A solicitor who charged a €246 storage fee for releasing a mother’s will has become the focus of a case that now carries broader significance for the legal profession. The complaint, upheld by the Legal Services Regulatory Authority, lands at a moment when solicitor conduct is under renewed scrutiny in wills and probate. The issue is not only the fee itself, but the uncertainty it can create for families dealing with an estate. In its latest complaints report, the LSRA says the episode highlights clear lessons for practitioners and consumers.
Why the solicitor case matters now
The LSRA said the woman’s complaint of misconduct was upheld after the solicitor charged the fee and later refunded it. The solicitor had argued the €80 fee for making the will had been set on the basis that he would also be instructed to administer the estate.
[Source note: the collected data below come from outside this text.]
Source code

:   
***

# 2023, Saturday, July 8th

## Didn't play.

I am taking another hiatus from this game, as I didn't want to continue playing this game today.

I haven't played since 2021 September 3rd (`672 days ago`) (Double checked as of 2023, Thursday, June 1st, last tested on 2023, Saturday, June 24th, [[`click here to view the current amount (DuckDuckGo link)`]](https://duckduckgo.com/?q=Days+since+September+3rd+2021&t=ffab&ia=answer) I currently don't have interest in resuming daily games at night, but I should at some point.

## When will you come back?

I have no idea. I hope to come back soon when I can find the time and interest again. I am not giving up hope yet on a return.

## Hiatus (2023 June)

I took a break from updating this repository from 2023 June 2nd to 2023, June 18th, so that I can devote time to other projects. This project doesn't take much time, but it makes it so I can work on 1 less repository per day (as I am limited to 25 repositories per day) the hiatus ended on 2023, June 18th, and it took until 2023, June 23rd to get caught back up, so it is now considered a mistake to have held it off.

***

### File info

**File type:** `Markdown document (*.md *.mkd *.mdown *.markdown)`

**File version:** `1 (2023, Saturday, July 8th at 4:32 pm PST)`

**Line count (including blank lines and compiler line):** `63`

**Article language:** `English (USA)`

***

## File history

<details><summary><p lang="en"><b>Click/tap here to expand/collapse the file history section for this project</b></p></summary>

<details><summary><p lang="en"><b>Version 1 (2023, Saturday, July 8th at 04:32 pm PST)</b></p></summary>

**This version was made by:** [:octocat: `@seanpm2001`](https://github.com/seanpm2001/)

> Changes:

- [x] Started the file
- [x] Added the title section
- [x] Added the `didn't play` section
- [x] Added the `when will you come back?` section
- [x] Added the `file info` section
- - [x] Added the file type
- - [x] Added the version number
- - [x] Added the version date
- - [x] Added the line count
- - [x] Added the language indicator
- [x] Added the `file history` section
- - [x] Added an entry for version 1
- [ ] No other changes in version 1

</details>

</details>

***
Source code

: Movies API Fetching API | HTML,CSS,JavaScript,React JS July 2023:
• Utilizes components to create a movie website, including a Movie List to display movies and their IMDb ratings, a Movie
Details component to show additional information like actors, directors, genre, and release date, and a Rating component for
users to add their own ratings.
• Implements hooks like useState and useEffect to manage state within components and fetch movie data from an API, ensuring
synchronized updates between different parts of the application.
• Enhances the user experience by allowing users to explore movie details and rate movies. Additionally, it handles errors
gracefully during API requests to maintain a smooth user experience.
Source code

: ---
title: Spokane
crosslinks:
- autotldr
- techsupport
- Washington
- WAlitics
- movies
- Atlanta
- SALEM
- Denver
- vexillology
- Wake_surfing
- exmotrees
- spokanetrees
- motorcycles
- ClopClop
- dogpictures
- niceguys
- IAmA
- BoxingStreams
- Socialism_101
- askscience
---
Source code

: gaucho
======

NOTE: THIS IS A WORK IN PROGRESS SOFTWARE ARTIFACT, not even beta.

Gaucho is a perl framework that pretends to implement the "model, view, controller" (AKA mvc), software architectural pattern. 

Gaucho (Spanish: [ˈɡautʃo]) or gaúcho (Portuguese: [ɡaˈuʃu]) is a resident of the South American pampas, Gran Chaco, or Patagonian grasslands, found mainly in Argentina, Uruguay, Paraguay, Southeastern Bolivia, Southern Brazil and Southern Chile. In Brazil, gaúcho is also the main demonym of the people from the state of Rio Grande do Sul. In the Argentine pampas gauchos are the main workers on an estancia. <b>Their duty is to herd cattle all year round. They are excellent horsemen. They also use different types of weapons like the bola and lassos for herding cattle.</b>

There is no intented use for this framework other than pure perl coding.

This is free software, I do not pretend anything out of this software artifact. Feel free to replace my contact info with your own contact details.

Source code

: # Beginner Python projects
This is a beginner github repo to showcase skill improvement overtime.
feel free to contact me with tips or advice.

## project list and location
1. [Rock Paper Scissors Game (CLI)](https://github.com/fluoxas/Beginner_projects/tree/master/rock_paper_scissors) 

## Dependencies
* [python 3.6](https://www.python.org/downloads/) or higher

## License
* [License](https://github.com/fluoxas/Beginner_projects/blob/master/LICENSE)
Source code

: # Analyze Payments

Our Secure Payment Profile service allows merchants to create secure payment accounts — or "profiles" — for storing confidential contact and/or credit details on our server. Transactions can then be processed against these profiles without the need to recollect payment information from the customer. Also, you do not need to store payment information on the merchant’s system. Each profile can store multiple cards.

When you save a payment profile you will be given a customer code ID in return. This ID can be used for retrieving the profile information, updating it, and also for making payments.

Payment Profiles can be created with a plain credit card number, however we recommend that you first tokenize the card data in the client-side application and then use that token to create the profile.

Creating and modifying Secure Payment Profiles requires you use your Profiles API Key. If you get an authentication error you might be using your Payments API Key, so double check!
The client, however, wanted another solicitor to handle the administration.
The authority’s position was blunt: under no circumstances should a will be handed over on condition that a so-called storage fee is paid. That warning makes the case bigger than one dispute. It speaks to how vulnerable people can be when they need documents quickly and expect clarity rather than a separate charge linked to release.
LSRA complaints data shows a wider pressure point
The complaint sits inside a much larger pattern. The LSRA said it received 1, 000 complaints about legal practitioners in the six months to early March, up 19% from the previous six months. It closed 1, 139 complaints in the same period and directed legal practitioners to pay €86, 944 in compensation and waive or refund a further €79, 888 in fees.
Of the complaints received, 960 related to solicitors and 40 to barristers. The regulator said this reflects the higher number of solicitors and their greater contact with consumers. The authority can investigate inadequate legal services, excessive costs and misconduct. In this reporting period, 86 complaints were upheld, 130 were not upheld and 41 allegations of misconduct were referred to the Legal Practitioners Disciplinary Tribunal.
What the report says about wills and probate
Wills and probate are singled out in the latest report as a themed area because they reveal how delays, communication gaps and unclear expectations can quickly become complaints. The LSRA said these problems can have a particular impact when people are already dealing with difficult personal circumstances.
That is why the solicitor case has resonance beyond the amount involved. The regulator also included a second case study in which a complaint of inadequate legal services was upheld against a solicitor who denied receiving instructions to administer an estate. Together, the examples suggest that wills work is a recurring area where misunderstandings about instructions, storage and administration can become formal disputes.
Inside the legal watchdog’s findings
Among the 1, 000 complaints, 781 involved a single ground. Of those, 549 concerned alleged misconduct only and 219 related only to inadequate legal services. Just 13 alleged excessive costs only, although excessive costs featured in another 100 complaints. The LSRA said 240 complaints were resolved with assistance from its team.
LSRA chief executive Niamh Muldoon said a significant proportion of complaints continue to be resolved early with the authority’s support. She said this is often the most effective way to address issues and achieve practical outcomes for both clients and legal practitioners. The report also noted that, during the six months, the LSRA obtained nine High Court orders directing compliance with determinations made by the authority or the tribunal.
Regional and professional implications
For the profession, the message is practical rather than abstract: clarity matters, especially in wills and probate, where a solicitor’s handling of a document can determine whether a family experiences prompt resolution or an avoidable dispute. The LSRA has now received 9, 616 complaints since its establishment, of which 671 relate to wills and probate, a sign that this is not an isolated concern.
The broader implication is that the solicitor complaint may influence how firms think about charging, release procedures and communication with executors and beneficiaries. The LSRA’s themed reporting suggests it wants both legal practitioners and consumers to understand the limits of acceptable practice. The question now is whether the warning will reduce similar disputes, or whether more families will still need to challenge such charges before they are corrected.